Das Drama-Dreieck ist ein Modell, welches unsere gängigen Verhaltensweisen während eines Konflikts beschreibt. Mithilfe des Modells kannst du lernen, dein Verhalten zu reflektieren und rationaler und ruhiger zu agieren.
Was ist das Drama-Dreieck?
Das Drama-Dreieck wurde in den 1960er Jahren von Stephen Karpman entwickelt. Es handelt sich dabei um ein Modell, welches die Verhaltensmuster von mindestens zwei Menschen innerhalb eines Konflikts erklärt. Dadurch legt es offen, durch welche Mechanismen ein Konflikt entsteht und eskaliert.
Zur Entwicklung des Drama-Dreiecks untersuchte Karpman zunächst die Figuren in verschiedenen Märchen und Dramen.
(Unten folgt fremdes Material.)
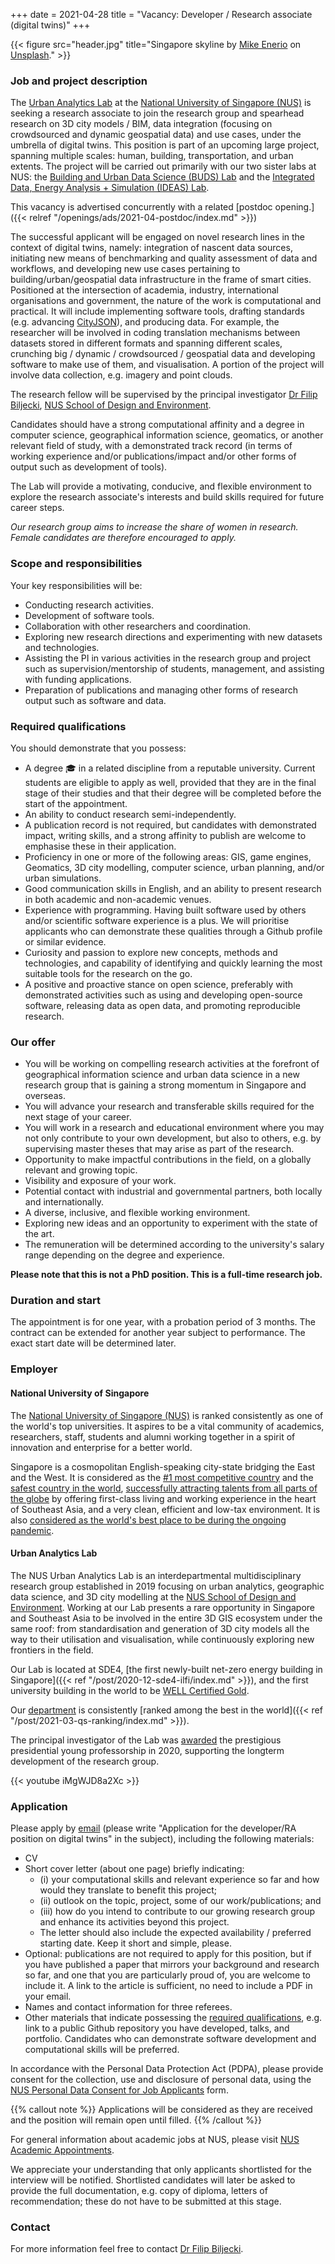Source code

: +++
date = 2021-04-28
title = "Vacancy: Developer / Research associate (digital twins)"
+++

{{< figure src="header.jpg" title="Singapore skyline by [Mike Enerio](https://unsplash.com/@mikeenerio) on [Unsplash](https://unsplash.com/photos/CQhgno3yhv8)." >}}

### Job and project description

The [Urban Analytics Lab](/) at the [National University of Singapore (NUS)](http://www.nus.edu.sg) is seeking a research associate to join the research group and spearhead research on 3D city models / BIM, data integration (focusing on crowdsourced and dynamic geospatial data) and use cases, under the umbrella of digital twins.
This position is part of an upcoming large project, spanning multiple scales: human, building, transportation, and urban extents.
The project will be carried out primarily with our two sister labs at NUS: the [Building and Urban Data Science (BUDS) Lab](https://www.budslab.org) and the [Integrated Data, Energy Analysis + Simulation (IDEAS) Lab](https://ideaslab.io).

This vacancy is advertised concurrently with a related
[postdoc opening.]({{< relref "/openings/ads/2021-04-postdoc/index.md" >}})

The successful applicant will be engaged on novel research lines in the context of digital twins, namely: integration of nascent data sources, initiating new means of benchmarking and quality assessment of data and workflows, and developing new use cases pertaining to building/urban/geospatial data infrastructure in the frame of smart cities.
Positioned at the intersection of academia, industry, international organisations and government, the nature of the work is computational and practical.
It will include implementing software tools, drafting standards (e.g. advancing [CityJSON](https://www.cityjson.org)), and producing data.
For example, the researcher will be involved in coding translation mechanisms between datasets stored in different formats and spanning different scales, crunching big / dynamic / crowdsourced / geospatial data and developing software to make use of them, and visualisation.
A portion of the project will involve data collection, e.g. imagery and point clouds.

The research fellow will be supervised by the principal investigator [Dr Filip Biljecki](/authors/filip/), [NUS School of Design and Environment](http://www.sde.nus.edu.sg).

Candidates should have a strong computational affinity and a degree in computer science, geographical information science, geomatics, or another relevant field of study, with a demonstrated track record (in terms of working experience and/or publications/impact and/or other forms of output such as development of tools).

The Lab will provide a motivating, conducive, and flexible environment to explore the research associate's interests and build skills required for future career steps.

*Our research group aims to increase the share of women in research.
Female candidates are therefore encouraged to apply.*

### Scope and responsibilities

Your key responsibilities will be:

- Conducting research activities.
- Development of software tools.
- Collaboration with other researchers and coordination.
- Exploring new research directions and experimenting with new datasets and technologies.
- Assisting the PI in various activities in the research group and project such as supervision/mentorship of students, management, and assisting with funding applications.
- Preparation of publications and managing other forms of research output such as software and data.

### Required qualifications

You should demonstrate that you possess:

- A degree :mortar_board: in a related discipline from a reputable university. Current students are eligible to apply as well, provided that they are in the final stage of their studies and that their degree will be completed before the start of the appointment.
- An ability to conduct research semi-independently.
- A publication record is not required, but candidates with demonstrated impact, writing skills, and a strong affinity to publish are welcome to emphasise these in their application.
- Proficiency in one or more of the following areas: GIS, game engines, Geomatics, 3D city modelling, computer science, urban planning, and/or urban simulations.
- Good communication skills in English, and an ability to present research in both academic and non-academic venues.
- Experience with programming. Having built software used by others and/or scientific software experience is a plus. We will prioritise applicants who can demonstrate these qualities through a Github profile or similar evidence.
- Curiosity and passion to explore new concepts, methods and technologies, and capability of identifying and quickly learning the most suitable tools for the research on the go.
- A positive and proactive stance on open science, preferably with demonstrated activities such as using and developing open-source software, releasing data as open data, and promoting reproducible research. 

### Our offer

- You will be working on compelling research activities at the forefront of geographical information science and urban data science in a new research group that is gaining a strong momentum in Singapore and overseas.
- You will advance your research and transferable skills required for the next stage of your career.
- You will work in a research and educational environment where you may not only contribute to your own development, but also to others, e.g. by supervising master theses that may arise as part of the research.
- Opportunity to make impactful contributions in the field, on a globally relevant and growing topic.
- Visibility and exposure of your work.
- Potential contact with industrial and governmental partners, both locally and internationally.
- A diverse, inclusive, and flexible working environment.
- Exploring new ideas and an opportunity to experiment with the state of the art.
- The remuneration will be determined according to the university's salary range depending on the degree and experience.

__Please note that this is not a PhD position. This is a full-time research job.__

### Duration and start

The appointment is for one year, with a probation period of 3 months.
The contract can be extended for another year subject to performance.
The exact start date will be determined later.

### Employer

#### National University of Singapore

The [National University of Singapore (NUS)](http://www.nus.edu.sg) is ranked consistently as one of the world's top universities.
It aspires to be a vital community of academics, researchers, staff, students and alumni working together in a spirit of innovation and enterprise for a better world.

Singapore is a cosmopolitan English-speaking city-state bridging the East and the West.
It is considered as the [#1 most competitive country](https://www.straitstimes.com/business/economy/singapore-economy-ranked-worlds-most-competitive) and the [safest country in the world](https://www.asiaone.com/singapore/singapore-ranked-safest-country-world-above-japan-survey), [successfully attracting talents from all parts of the globe](https://www.straitstimes.com/singapore/singapore-retains-top-spot-in-asia-pacific-index-for-talent-competitiveness) by offering first-class living and working experience in the heart of Southeast Asia, and a very clean, efficient and low-tax environment.
It is also [considered as the world's best place to be during the ongoing pandemic](https://www.bbc.com/news/world-asia-56939261.amp).

#### Urban Analytics Lab

The NUS Urban Analytics Lab is an interdepartmental multidisciplinary research group established in 2019 focusing on urban analytics, geographic data science, and 3D city modelling at the [NUS School of Design and Environment](http://www.sde.nus.edu.sg).
Working at our Lab presents a rare opportunity in Singapore and Southeast Asia to be involved in the entire 3D GIS ecosystem under the same roof: from standardisation and generation of 3D city models all the way to their utilisation and visualisation, while continuously exploring new frontiers in the field. 

Our Lab is located at SDE4, [the first newly-built net-zero energy building in Singapore]({{< ref "/post/2020-12-sde4-ilfi/index.md" >}}), and the first university building in the world to be [WELL Certified Gold](https://www.wellcertified.com/).

Our [department](https://www.sde.nus.edu.sg/arch/) is consistently [ranked among the best in the world]({{< ref "/post/2021-03-qs-ranking/index.md" >}}).

The principal investigator of the Lab was [awarded](/post/2020/07/16/filip-biljecki-appointed-as-presidential-young-professor/) the prestigious presidential young professorship in 2020, supporting the longterm development of the research group.

{{< youtube iMgWJD8a2Xc >}}

### Application

Please apply by [email](mailto:filip@nus.edu.sg) (please write "Application for the developer/RA position on digital twins" in the subject), including the following materials:

* CV
* Short cover letter (about one page) briefly indicating:
    * (i) your computational skills and relevant experience so far and how would they translate to benefit this project;
    * (ii) outlook on the topic, project, some of our work/publications; and
    * (iii) how do you intend to contribute to our growing research group and enhance its activities beyond this project.
    * The letter should also include the expected availability / preferred starting date. Keep it short and simple, please.
* Optional: publications are not required to apply for this position, but if you have published a paper that mirrors your background and research so far, and one that you are particularly proud of, you are welcome to include it. A link to the article is sufficient, no need to include a PDF in your email.
* Names and contact information for three referees.
* Other materials that indicate possessing the [required qualifications](#required-qualifications), e.g. link to a public Github repository you have developed, talks, and portfolio. Candidates who can demonstrate software development and computational skills will be preferred.

In accordance with the Personal Data Protection Act (PDPA), please provide consent for the collection, use and disclosure of personal data, using the [NUS Personal Data Consent for Job Applicants](http://www.nus.edu.sg/careers/potentialhires/applicationprocess/NUS-Personal-Data-Consent-for-Job-Applicants.pdf) form.

{{% callout note %}}
Applications will be considered as they are received and the position will remain open until filled.
{{% /callout %}}

For general information about academic jobs at NUS, please visit [NUS  Academic Appointments](http://www.nus.edu.sg/careers/acadappt.htm).

We appreciate your understanding that only applicants shortlisted for the interview will be notified.
Shortlisted candidates will later be asked to provide the full documentation, e.g. copy of diploma, letters of recommendation; these do not have to be submitted at this stage.

### Contact

For more information feel free to contact [Dr Filip Biljecki](/authors/filip).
Basierend auf diesen Erkenntnissen nannte er die drei Rollen in seinem „Drama-Triangle“ Verfolger bzw. Täter, Retter und Opfer.
Innerhalb eines Konflikts wird jede Rolle von einer Person besetzt. Wichtig ist dabei, dass die Personen die Rolle nur zeitweise übernehmen bzw. „spielen“. Die Eskalation eines Konflikts ist meist der Tatsache geschuldet, dass die Personen ihre Rollen im Verlaufe des „Dramas“ wechseln.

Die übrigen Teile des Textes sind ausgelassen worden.